### Work to be completed
What lines of the data below hold the string "frac"? Copy each one out.

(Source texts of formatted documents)
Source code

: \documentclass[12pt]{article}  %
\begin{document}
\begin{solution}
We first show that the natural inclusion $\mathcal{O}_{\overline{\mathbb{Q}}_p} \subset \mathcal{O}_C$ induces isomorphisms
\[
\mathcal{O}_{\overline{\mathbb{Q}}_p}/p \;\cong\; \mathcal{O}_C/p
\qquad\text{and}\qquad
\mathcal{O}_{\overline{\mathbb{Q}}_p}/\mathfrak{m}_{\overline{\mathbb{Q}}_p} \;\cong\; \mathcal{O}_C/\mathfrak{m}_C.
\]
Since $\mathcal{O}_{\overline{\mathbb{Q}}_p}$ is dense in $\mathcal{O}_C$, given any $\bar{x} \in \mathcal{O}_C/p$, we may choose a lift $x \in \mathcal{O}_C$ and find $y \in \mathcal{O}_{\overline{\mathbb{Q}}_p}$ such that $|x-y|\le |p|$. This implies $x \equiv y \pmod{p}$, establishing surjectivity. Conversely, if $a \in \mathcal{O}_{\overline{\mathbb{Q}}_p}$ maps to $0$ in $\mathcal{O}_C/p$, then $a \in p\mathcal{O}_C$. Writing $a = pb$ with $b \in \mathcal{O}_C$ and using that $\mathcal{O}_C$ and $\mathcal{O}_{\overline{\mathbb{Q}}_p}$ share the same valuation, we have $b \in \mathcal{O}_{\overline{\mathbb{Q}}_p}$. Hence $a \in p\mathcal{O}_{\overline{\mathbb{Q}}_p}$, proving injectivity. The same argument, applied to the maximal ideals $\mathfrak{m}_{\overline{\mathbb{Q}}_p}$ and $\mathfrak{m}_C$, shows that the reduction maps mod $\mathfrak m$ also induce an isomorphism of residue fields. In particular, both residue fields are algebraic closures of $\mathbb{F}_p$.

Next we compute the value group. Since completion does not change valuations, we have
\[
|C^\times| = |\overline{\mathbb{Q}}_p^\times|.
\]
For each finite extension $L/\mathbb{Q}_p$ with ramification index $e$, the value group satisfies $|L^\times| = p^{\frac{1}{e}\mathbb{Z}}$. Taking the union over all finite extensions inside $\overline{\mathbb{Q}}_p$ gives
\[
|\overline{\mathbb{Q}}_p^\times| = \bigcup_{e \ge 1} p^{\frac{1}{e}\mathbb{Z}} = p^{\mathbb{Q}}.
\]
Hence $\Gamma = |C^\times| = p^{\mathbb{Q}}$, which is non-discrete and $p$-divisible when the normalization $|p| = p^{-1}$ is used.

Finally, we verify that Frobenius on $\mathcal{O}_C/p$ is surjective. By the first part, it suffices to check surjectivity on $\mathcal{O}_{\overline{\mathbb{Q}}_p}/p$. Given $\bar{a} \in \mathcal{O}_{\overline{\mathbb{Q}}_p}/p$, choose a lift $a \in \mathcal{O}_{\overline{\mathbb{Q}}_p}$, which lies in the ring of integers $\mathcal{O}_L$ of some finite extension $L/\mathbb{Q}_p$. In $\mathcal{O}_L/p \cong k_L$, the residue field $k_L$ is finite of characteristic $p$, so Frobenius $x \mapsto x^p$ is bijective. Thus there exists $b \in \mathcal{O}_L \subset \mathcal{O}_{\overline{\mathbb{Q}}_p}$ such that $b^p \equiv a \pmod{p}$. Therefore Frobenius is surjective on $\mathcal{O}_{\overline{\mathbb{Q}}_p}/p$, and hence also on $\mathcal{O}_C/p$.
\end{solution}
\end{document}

### Solved exercise
For each finite extension $L/\mathbb{Q}_p$ with ramification index $e$, the value group satisfies $|L^\times| = p^{\frac{1}{e}\mathbb{Z}}$. Taking the union over all finite extensions inside $\overline{\mathbb{Q}}_p$ gives
|\overline{\mathbb{Q}}_p^\times| = \bigcup_{e \ge 1} p^{\frac{1}{e}\mathbb{Z}} = p^{\mathbb{Q}}.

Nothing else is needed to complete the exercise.